* _What you should do_: Below are the entries; determine how many of their lines contain the string "Devo" and give that figure alone.

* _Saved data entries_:
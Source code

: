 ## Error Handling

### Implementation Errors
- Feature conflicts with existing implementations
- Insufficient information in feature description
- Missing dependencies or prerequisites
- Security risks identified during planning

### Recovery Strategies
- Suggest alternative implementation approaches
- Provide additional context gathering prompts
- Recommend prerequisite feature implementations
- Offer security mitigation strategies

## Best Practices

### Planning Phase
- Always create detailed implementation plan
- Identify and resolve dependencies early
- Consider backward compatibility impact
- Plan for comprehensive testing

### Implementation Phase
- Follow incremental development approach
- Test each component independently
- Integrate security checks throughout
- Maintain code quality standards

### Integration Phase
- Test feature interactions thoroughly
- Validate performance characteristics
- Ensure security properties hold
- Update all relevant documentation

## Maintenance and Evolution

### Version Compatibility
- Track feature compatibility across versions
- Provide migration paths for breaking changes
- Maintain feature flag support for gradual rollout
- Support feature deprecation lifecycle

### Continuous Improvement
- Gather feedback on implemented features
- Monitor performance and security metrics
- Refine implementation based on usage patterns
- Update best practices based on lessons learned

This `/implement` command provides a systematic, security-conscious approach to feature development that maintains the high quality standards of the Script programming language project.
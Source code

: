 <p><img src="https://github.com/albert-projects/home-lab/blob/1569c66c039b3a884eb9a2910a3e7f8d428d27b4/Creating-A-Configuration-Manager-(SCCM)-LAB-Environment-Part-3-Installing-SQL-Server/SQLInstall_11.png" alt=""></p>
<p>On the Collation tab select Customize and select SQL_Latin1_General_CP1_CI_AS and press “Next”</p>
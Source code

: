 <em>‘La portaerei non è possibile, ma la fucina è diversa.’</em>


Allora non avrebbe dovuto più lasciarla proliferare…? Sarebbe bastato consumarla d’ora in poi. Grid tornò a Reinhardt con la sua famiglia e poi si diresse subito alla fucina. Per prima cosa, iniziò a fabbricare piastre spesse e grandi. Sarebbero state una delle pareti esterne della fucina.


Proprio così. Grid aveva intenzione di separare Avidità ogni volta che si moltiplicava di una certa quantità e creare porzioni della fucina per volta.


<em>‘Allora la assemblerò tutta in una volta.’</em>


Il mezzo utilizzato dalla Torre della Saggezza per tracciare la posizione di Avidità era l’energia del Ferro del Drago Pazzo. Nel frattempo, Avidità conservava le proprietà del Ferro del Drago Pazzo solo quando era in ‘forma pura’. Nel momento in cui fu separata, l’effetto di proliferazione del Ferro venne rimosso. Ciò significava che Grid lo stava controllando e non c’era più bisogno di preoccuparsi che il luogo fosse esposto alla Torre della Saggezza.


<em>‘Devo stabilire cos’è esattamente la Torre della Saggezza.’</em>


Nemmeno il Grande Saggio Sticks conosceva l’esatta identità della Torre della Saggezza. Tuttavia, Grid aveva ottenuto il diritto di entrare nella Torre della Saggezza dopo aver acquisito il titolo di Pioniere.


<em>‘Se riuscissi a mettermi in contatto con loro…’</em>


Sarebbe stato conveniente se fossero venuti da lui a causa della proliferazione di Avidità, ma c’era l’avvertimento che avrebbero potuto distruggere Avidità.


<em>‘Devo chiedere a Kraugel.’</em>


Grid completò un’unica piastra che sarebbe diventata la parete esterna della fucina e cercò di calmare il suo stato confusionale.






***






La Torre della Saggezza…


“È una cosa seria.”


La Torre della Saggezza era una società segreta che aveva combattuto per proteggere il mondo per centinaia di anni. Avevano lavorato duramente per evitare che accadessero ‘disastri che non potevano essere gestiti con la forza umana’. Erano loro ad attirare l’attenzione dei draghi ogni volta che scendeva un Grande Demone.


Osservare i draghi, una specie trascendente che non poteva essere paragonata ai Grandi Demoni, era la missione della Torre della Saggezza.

* _Exercise solution_: 2